Could each record be written out again exactly as it stands?

Items from a dataset —
+++
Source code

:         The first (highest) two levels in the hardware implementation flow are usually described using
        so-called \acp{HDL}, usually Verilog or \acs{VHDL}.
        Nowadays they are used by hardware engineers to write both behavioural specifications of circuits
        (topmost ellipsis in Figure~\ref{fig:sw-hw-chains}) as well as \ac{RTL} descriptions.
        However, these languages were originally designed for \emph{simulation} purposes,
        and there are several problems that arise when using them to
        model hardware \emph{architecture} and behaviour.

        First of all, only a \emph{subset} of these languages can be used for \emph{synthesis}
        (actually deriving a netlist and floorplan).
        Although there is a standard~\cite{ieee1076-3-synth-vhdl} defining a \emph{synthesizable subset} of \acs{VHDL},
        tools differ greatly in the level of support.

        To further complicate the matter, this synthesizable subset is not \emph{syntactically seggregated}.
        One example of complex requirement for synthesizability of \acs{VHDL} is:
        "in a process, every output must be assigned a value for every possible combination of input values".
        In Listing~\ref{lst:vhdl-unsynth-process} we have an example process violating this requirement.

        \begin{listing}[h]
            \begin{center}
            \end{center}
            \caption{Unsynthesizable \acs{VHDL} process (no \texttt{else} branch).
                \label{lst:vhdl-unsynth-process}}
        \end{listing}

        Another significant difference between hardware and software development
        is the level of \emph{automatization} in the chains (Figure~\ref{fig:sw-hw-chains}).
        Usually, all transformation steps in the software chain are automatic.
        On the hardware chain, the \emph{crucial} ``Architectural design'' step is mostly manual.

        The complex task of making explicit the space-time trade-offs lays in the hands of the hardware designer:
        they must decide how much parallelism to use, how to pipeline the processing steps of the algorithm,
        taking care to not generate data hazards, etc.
+++
Result —
Source code

:         The first (highest) two levels in the hardware implementation flow are usually described using
        so-called \acp{HDL}, usually Verilog or \acs{VHDL}.
        Nowadays they are used by hardware engineers to write both behavioural specifications of circuits
        (topmost ellipsis in Figure~\ref{fig:sw-hw-chains}) as well as \ac{RTL} descriptions.
        However, these languages were originally designed for \emph{simulation} purposes,
        and there are several problems that arise when using them to
        model hardware \emph{architecture} and behaviour.

        First of all, only a \emph{subset} of these languages can be used for \emph{synthesis}
        (actually deriving a netlist and floorplan).
        Although there is a standard~\cite{ieee1076-3-synth-vhdl} defining a \emph{synthesizable subset} of \acs{VHDL},
        tools differ greatly in the level of support.

        To further complicate the matter, this synthesizable subset is not \emph{syntactically seggregated}.
        One example of complex requirement for synthesizability of \acs{VHDL} is:
        "in a process, every output must be assigned a value for every possible combination of input values".
        In Listing~\ref{lst:vhdl-unsynth-process} we have an example process violating this requirement.

        \begin{listing}[h]
            \begin{center}
            \end{center}
            \caption{Unsynthesizable \acs{VHDL} process (no \texttt{else} branch).
                \label{lst:vhdl-unsynth-process}}
        \end{listing}

        Another significant difference between hardware and software development
        is the level of \emph{automatization} in the chains (Figure~\ref{fig:sw-hw-chains}).
        Usually, all transformation steps in the software chain are automatic.
        On the hardware chain, the \emph{crucial} ``Architectural design'' step is mostly manual.

        The complex task of making explicit the space-time trade-offs lays in the hands of the hardware designer:
        they must decide how much parallelism to use, how to pipeline the processing steps of the algorithm,
        taking care to not generate data hazards, etc.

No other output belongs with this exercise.